9.     Respondents pay Applicant’s Costs under AHRC Act 1986, Section 46PSA, Subsections (1),(2),(3) and other reasons (that will be listed in Applicant’s Submissions that is required by the court before the 6 May 2025 Interlocutory Hearing).

(Emphasis and underlining in original.)

Prayers 1 to 4 – management of the two proceedings

8    The respondent did not submit that I was precluded from dealing with these prayers by reason of the absence of a parallel interlocutory application in proceeding NSD 1380 of 2023 (the 2023 proceeding) or that proceeding not being formally listed before me.

9    The 2023 proceeding, like the present proceeding (referred to in what follows as the 2020 proceeding”), is a claim of unlawful discrimination against the respondents (the State of New South Wales and the New South Wales Land and Housing Corporation) arising out of the applicant’s experiences as a public housing tenant. It arises out of a later and separate complaint that the applicant made to the Australian Human Rights Commission and involves events alleged to have occurred during a later period.

10    Rule 30.11 of the Federal Court Rules 2011 (Cth) (the Rules) is as follows.

30.11 Consolidation of proceedings before trial

If several proceedings are pending in the Court and the proceedings:

(a)    involve some common question of law or fact; or

(b)    are the subject of claims arising out of the same transaction or series of transactions;

any party to any of the proceedings may apply to the Court for an order that the proceedings be:

(c)    consolidated; or

(d)    heard together; or

(e)    heard immediately after one another; or

(f)    stayed until after the determination of any of the other proceedings.

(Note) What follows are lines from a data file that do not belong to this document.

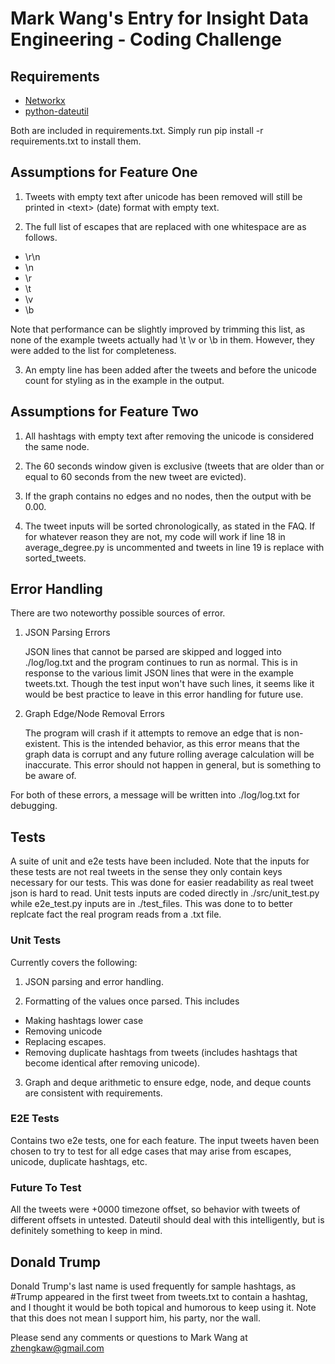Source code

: Mark Wang's Entry for Insight Data Engineering - Coding Challenge
===========================================================
 

## Requirements

* [Networkx](https://networkx.github.io/)
* [python-dateutil](https://pypi.python.org/pypi/python-dateutil)

Both are included in requirements.txt. Simply run pip install -r requirements.txt to install them. 


## Assumptions for Feature One

1. Tweets with empty text after unicode has been removed will still be printed in \<text> (date) format with empty text.

2. The full list of escapes that are replaced with one whitespace are as follows. 
  * \r\n
  * \n
  * \r
  * \t
  * \v
  * \b

  Note that performance can be slightly improved by trimming this list, as none of the example tweets actually had \t \v or \b in them. However, they were added to the list for completeness. 

3. An empty line has been added after the tweets and before the unicode count for styling as in the example in the output.


## Assumptions for Feature Two

1. All hashtags with empty text after removing the unicode is considered the same node.

2. The 60 seconds window given is exclusive (tweets that are older than or equal to 60 seconds from the new tweet are evicted).

3. If the graph contains no edges and no nodes, then the output with be 0.00.

4. The tweet inputs will be sorted chronologically, as stated in the FAQ. If for whatever reason they are not, my code will work if line 18 in average_degree.py is uncommented and tweets in line 19 is replace with sorted_tweets. 


## Error Handling

There are two noteworthy possible sources of error.

1. JSON Parsing Errors

   JSON lines that cannot be parsed are skipped and logged into ./log/log.txt and the program continues to run as normal. This is in response to the various limit JSON lines that were in the example tweets.txt. Though the test input won't have such lines, it seems like it would be best practice to leave in this error handling for future use.

2. Graph Edge/Node Removal Errors

   The program will crash if it attempts to remove an edge that is non-existent. This is the intended behavior, as this error means that the graph data is corrupt and any future rolling average calculation will be inaccurate. This error should not happen in general, but is something to be aware of.

For both of these errors, a message will be written into ./log/log.txt for debugging. 


## Tests

A suite of unit and e2e tests have been included. Note that the inputs for these tests are not real tweets in the sense they only contain keys necessary for our tests. This was done for easier readability as real tweet json is hard to read. Unit tests inputs are coded directly in ./src/unit_test.py while e2e_test.py inputs are in ./test_files. This was done to to better replcate fact the real program reads from a .txt file.


### Unit Tests

Currently covers the following:

1. JSON parsing and error handling.

2. Formatting of the values once parsed. This includes
  * Making hashtags lower case
  * Removing unicode
  * Replacing escapes.
  * Removing duplicate hashtags from tweets (includes hashtags that become identical after removing unicode).

3. Graph and deque arithmetic to ensure edge, node, and deque counts are consistent with requirements.


### E2E Tests

Contains two e2e tests, one for each feature. The input tweets haven been chosen to try to test for all edge cases that may arise from escapes, unicode, duplicate hashtags, etc. 


### Future To Test

All the tweets were +0000 timezone offset, so behavior with tweets of different offsets in untested. Dateutil should deal with this intelligently, but is definitely something to keep in mind.  


## Donald Trump

Donald Trump's last name is used frequently for sample hashtags, as #Trump appeared in the first tweet from tweets.txt to contain a hashtag, and I thought it would be both topical and humorous to keep using it. Note that this does not mean I support him, his party, nor the wall.   


Please send any comments or questions to Mark Wang at zhengkaw@gmail.com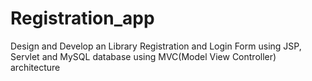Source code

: # Registration_app
Design and Develop an Library Registration and Login Form using JSP, Servlet and MySQL database using MVC(Model View Controller) architecture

11    It is apparent from the structure of r 30.11 that it envisages the steps in paras (c) to (e) being taken only if one or both of the circumstances referred to in paras (a) and (b) are present. However, the Court’s implied power to control proceedings before it, and the express power in r 1.34 to dispense with compliance with the Rules, indicate that it is unproductive to devote significant energy to analysis of paras (a) and (b) as gateway provisions. For reasons mentioned below, it is not apparent that the two proceedings involve common questions of fact, and any commonality of legal issues goes no further than the need to apply the standards in Commonwealth anti-discrimination legislation to similar events. I accept, however, that the cases involve claims arising out of “the same transaction” or a “series of transactions” in the sense that both cases arise out of the applicant’s relationship with the respondent in her capacity as a public housing tenant (and, it would seem, as tenant of the same property). The powers in r 30.11 are enlivened. What is probably more significant, however, is that the extent of any commonality of issues is a relevant factor in the exercise of discretion under r 30.11 (see eg Aiguille Pty Ltd v Caffissimo Holdings Pty Ltd as Trustee for the Caffissimo Franchising Unit Trust [2021] FCA 361 at [40] (Jackson J) (Caffissimo)).

12    In Humphries v Newport Quays Stage 2A Pty Ltd [2009] FCA 699 at [11] (Humphries), Besanko J identified the following factors as relevant in considering whether to make an order for proceedings to be heard together.

1.    Are the proceedings broadly of a similar nature?

2.    Are there issues of fact and law common to each proceeding?

3.    Will witnesses (lay and expert) in one proceeding be witnesses in one or more of the other proceedings?

4.    Has there been an alternative proposal put forward that there be a test case and have the parties agreed to abide the outcome, or, at least, the determination of common issues of fact and law?

5.    Is there a prospect of multiple appeals with substantial delays if the proceedings are not tried at the same time?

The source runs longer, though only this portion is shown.